─── TASK MATERIAL ───

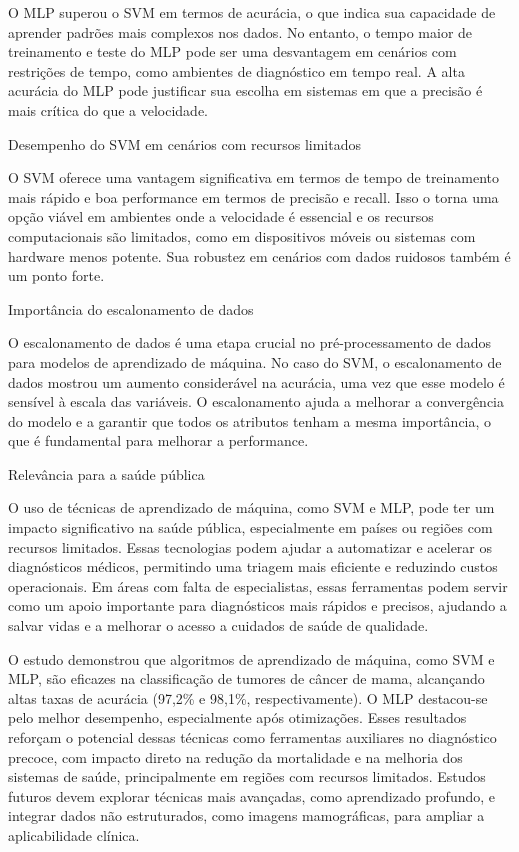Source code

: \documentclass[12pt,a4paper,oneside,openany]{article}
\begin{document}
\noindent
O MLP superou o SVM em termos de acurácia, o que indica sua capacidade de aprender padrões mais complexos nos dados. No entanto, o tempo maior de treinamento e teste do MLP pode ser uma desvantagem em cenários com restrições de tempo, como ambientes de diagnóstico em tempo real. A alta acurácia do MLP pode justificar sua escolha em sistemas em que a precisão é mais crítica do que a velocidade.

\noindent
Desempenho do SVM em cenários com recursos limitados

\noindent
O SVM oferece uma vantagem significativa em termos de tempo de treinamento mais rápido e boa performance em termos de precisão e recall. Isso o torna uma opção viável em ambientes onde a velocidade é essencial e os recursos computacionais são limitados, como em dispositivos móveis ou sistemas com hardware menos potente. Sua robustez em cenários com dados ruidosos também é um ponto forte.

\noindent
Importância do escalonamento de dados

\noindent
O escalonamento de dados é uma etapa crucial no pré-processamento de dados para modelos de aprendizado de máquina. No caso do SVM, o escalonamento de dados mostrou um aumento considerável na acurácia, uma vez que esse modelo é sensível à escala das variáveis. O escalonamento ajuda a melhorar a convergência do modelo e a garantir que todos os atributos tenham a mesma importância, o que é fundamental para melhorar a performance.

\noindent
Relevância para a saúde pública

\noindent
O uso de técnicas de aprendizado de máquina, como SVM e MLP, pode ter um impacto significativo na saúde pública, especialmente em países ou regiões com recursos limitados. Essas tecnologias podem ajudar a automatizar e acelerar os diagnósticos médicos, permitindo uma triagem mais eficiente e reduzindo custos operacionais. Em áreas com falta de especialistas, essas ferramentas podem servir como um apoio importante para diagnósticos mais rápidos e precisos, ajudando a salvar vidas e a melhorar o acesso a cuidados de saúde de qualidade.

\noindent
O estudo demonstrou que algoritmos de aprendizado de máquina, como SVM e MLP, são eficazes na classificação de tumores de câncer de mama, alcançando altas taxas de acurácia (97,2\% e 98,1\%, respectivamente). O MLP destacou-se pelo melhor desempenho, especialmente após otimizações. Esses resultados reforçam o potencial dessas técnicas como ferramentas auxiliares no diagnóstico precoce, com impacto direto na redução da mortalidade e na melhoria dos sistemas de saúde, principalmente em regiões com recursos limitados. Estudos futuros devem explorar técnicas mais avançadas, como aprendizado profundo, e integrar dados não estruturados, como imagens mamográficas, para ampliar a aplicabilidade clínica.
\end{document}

───
─── TASK MATERIAL ───

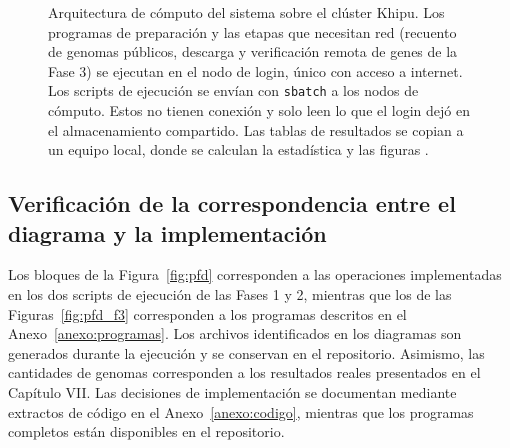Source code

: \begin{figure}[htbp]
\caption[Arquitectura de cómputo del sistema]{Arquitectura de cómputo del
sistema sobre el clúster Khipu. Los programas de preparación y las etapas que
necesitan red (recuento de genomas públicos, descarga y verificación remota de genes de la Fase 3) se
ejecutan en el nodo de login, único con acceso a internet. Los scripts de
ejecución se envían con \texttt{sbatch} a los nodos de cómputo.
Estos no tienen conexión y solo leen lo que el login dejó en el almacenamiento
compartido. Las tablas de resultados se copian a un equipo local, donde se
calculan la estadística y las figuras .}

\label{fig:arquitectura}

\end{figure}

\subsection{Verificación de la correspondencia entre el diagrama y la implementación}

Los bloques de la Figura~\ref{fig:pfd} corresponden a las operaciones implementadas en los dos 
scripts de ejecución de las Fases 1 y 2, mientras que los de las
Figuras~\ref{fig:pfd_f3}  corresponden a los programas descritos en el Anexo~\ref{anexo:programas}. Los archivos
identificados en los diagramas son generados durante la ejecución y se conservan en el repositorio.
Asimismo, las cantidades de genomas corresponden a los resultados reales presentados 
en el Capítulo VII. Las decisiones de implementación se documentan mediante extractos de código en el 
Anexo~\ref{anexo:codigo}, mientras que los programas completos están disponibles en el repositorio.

───

**WHAT THE EXERCISE ASKS**. Where a line of the records includes "implementación", copy it.

**OUTPUT FOR THIS EXERCISE**.
\subsection{Verificación de la correspondencia entre el diagrama y la implementación}
en el Capítulo VII. Las decisiones de implementación se documentan mediante extractos de código en el 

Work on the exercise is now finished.